Aim of the exercise → Would you set down every entry shown below, precisely as written?

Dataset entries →
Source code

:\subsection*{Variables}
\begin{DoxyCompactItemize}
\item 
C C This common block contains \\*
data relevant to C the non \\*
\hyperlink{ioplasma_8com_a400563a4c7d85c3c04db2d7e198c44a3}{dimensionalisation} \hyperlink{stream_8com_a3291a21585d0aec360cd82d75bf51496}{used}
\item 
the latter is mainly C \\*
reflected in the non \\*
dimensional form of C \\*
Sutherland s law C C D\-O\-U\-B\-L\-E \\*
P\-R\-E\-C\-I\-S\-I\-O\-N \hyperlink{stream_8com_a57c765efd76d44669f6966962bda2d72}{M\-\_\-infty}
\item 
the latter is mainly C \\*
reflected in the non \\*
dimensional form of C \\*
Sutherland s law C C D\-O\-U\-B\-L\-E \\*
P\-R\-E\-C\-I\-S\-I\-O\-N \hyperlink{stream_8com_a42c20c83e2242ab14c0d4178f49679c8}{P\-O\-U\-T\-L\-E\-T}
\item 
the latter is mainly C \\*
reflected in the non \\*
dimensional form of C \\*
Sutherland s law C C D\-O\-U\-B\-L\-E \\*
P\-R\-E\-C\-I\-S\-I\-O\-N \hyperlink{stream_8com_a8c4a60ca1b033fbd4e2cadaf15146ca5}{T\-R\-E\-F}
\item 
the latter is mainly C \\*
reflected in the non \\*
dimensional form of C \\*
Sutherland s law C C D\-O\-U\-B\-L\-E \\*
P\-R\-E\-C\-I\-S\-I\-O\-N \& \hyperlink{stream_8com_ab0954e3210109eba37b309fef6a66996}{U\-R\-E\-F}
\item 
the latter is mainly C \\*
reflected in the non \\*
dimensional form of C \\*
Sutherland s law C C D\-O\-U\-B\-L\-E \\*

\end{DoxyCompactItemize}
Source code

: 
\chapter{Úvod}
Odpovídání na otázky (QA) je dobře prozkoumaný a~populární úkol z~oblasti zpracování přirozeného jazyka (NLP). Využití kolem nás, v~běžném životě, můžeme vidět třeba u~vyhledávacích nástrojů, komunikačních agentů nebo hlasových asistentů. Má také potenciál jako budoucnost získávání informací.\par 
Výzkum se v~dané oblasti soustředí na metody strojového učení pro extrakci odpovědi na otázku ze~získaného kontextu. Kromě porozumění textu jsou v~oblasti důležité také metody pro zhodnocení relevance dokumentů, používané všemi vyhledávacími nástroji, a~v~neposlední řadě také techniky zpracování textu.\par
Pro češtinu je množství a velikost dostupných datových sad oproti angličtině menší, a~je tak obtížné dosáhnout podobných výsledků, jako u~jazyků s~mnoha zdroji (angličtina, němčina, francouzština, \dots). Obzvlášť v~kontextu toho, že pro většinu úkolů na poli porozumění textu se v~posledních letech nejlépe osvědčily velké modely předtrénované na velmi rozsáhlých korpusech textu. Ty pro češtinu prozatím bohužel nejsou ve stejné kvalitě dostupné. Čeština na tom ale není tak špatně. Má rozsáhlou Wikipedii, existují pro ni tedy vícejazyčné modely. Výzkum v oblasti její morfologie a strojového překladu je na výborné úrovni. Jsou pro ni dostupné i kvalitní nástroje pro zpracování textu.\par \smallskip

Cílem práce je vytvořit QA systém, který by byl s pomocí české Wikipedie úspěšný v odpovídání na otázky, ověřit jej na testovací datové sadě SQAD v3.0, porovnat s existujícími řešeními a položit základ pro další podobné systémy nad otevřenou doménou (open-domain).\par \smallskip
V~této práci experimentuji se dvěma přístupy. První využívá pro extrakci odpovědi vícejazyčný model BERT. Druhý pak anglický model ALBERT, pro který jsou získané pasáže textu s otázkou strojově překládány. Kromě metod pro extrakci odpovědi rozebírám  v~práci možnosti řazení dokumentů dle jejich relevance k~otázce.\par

Answer to this task →
Source code

:\subsection*{Variables}
\begin{DoxyCompactItemize}
\item 
C C This common block contains \\*
data relevant to C the non \\*
\hyperlink{ioplasma_8com_a400563a4c7d85c3c04db2d7e198c44a3}{dimensionalisation} \hyperlink{stream_8com_a3291a21585d0aec360cd82d75bf51496}{used}
\item 
the latter is mainly C \\*
reflected in the non \\*
dimensional form of C \\*
Sutherland s law C C D\-O\-U\-B\-L\-E \\*
P\-R\-E\-C\-I\-S\-I\-O\-N \hyperlink{stream_8com_a57c765efd76d44669f6966962bda2d72}{M\-\_\-infty}
\item 
the latter is mainly C \\*
reflected in the non \\*
dimensional form of C \\*
Sutherland s law C C D\-O\-U\-B\-L\-E \\*
P\-R\-E\-C\-I\-S\-I\-O\-N \hyperlink{stream_8com_a42c20c83e2242ab14c0d4178f49679c8}{P\-O\-U\-T\-L\-E\-T}
\item 
the latter is mainly C \\*
reflected in the non \\*
dimensional form of C \\*
Sutherland s law C C D\-O\-U\-B\-L\-E \\*
P\-R\-E\-C\-I\-S\-I\-O\-N \hyperlink{stream_8com_a8c4a60ca1b033fbd4e2cadaf15146ca5}{T\-R\-E\-F}
\item 
the latter is mainly C \\*
reflected in the non \\*
dimensional form of C \\*
Sutherland s law C C D\-O\-U\-B\-L\-E \\*
P\-R\-E\-C\-I\-S\-I\-O\-N \& \hyperlink{stream_8com_ab0954e3210109eba37b309fef6a66996}{U\-R\-E\-F}
\item 
the latter is mainly C \\*
reflected in the non \\*
dimensional form of C \\*
Sutherland s law C C D\-O\-U\-B\-L\-E \\*

\end{DoxyCompactItemize}
Source code

: 
\chapter{Úvod}
Odpovídání na otázky (QA) je dobře prozkoumaný a~populární úkol z~oblasti zpracování přirozeného jazyka (NLP). Využití kolem nás, v~běžném životě, můžeme vidět třeba u~vyhledávacích nástrojů, komunikačních agentů nebo hlasových asistentů. Má také potenciál jako budoucnost získávání informací.\par 
Výzkum se v~dané oblasti soustředí na metody strojového učení pro extrakci odpovědi na otázku ze~získaného kontextu. Kromě porozumění textu jsou v~oblasti důležité také metody pro zhodnocení relevance dokumentů, používané všemi vyhledávacími nástroji, a~v~neposlední řadě také techniky zpracování textu.\par
Pro češtinu je množství a velikost dostupných datových sad oproti angličtině menší, a~je tak obtížné dosáhnout podobných výsledků, jako u~jazyků s~mnoha zdroji (angličtina, němčina, francouzština, \dots). Obzvlášť v~kontextu toho, že pro většinu úkolů na poli porozumění textu se v~posledních letech nejlépe osvědčily velké modely předtrénované na velmi rozsáhlých korpusech textu. Ty pro češtinu prozatím bohužel nejsou ve stejné kvalitě dostupné. Čeština na tom ale není tak špatně. Má rozsáhlou Wikipedii, existují pro ni tedy vícejazyčné modely. Výzkum v oblasti její morfologie a strojového překladu je na výborné úrovni. Jsou pro ni dostupné i kvalitní nástroje pro zpracování textu.\par \smallskip

Cílem práce je vytvořit QA systém, který by byl s pomocí české Wikipedie úspěšný v odpovídání na otázky, ověřit jej na testovací datové sadě SQAD v3.0, porovnat s existujícími řešeními a položit základ pro další podobné systémy nad otevřenou doménou (open-domain).\par \smallskip
V~této práci experimentuji se dvěma přístupy. První využívá pro extrakci odpovědi vícejazyčný model BERT. Druhý pak anglický model ALBERT, pro který jsou získané pasáže textu s otázkou strojově překládány. Kromě metod pro extrakci odpovědi rozebírám  v~práci možnosti řazení dokumentů dle jejich relevance k~otázce.\par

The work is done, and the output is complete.